- WHAT THIS TASK INVOLVES
Only the lines from the one containing "- Anchoring allows new" through the last line of the material should be returned, each exactly as it stands.
+++ RECORDS FOR PROCESSING
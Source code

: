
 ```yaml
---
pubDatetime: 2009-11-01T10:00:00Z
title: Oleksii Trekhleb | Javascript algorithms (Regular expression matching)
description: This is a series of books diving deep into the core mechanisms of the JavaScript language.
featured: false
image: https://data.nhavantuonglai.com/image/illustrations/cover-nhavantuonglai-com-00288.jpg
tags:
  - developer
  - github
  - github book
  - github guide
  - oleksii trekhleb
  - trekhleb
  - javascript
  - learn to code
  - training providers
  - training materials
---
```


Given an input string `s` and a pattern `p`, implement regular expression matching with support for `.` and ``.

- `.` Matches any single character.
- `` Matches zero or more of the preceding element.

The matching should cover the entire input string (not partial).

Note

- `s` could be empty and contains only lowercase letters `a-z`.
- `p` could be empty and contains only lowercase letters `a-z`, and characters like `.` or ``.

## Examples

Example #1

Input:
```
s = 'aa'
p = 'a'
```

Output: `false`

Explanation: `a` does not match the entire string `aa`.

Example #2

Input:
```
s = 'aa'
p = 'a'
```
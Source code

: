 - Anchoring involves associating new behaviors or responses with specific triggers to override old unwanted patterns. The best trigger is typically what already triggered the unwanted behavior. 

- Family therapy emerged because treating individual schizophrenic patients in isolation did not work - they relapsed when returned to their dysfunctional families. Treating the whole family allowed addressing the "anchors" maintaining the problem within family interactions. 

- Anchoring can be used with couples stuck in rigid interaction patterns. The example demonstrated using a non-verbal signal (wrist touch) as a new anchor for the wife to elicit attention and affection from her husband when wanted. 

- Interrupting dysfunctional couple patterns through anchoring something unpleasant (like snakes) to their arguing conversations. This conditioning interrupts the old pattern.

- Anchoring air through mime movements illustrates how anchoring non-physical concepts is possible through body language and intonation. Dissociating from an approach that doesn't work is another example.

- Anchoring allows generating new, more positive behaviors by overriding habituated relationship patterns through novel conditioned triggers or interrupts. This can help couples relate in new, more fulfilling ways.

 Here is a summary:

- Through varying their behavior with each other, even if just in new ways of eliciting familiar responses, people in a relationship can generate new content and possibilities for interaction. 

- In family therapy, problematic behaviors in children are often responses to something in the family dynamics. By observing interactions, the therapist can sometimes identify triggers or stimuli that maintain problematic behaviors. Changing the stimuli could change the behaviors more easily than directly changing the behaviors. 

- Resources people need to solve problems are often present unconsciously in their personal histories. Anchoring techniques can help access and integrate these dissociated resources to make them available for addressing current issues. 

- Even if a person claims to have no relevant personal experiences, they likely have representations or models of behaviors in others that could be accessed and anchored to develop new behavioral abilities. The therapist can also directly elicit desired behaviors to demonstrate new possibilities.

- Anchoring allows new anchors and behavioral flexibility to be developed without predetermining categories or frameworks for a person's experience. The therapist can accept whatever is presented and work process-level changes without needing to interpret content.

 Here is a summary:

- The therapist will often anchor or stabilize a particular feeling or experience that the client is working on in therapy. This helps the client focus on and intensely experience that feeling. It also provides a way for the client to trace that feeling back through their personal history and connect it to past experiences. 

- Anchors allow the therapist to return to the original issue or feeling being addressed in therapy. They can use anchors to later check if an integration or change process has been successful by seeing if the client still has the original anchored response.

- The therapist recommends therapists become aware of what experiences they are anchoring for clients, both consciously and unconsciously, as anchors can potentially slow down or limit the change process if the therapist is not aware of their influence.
++++++
- RESULT
- Anchoring allows new anchors and behavioral flexibility to be developed without predetermining categories or frameworks for a person's experience. The therapist can accept whatever is presented and work process-level changes without needing to interpret content.

 Here is a summary:

- The therapist will often anchor or stabilize a particular feeling or experience that the client is working on in therapy. This helps the client focus on and intensely experience that feeling. It also provides a way for the client to trace that feeling back through their personal history and connect it to past experiences. 

- Anchors allow the therapist to return to the original issue or feeling being addressed in therapy. They can use anchors to later check if an integration or change process has been successful by seeing if the client still has the original anchored response.

- The therapist recommends therapists become aware of what experiences they are anchoring for clients, both consciously and unconsciously, as anchors can potentially slow down or limit the change process if the therapist is not aware of their influence.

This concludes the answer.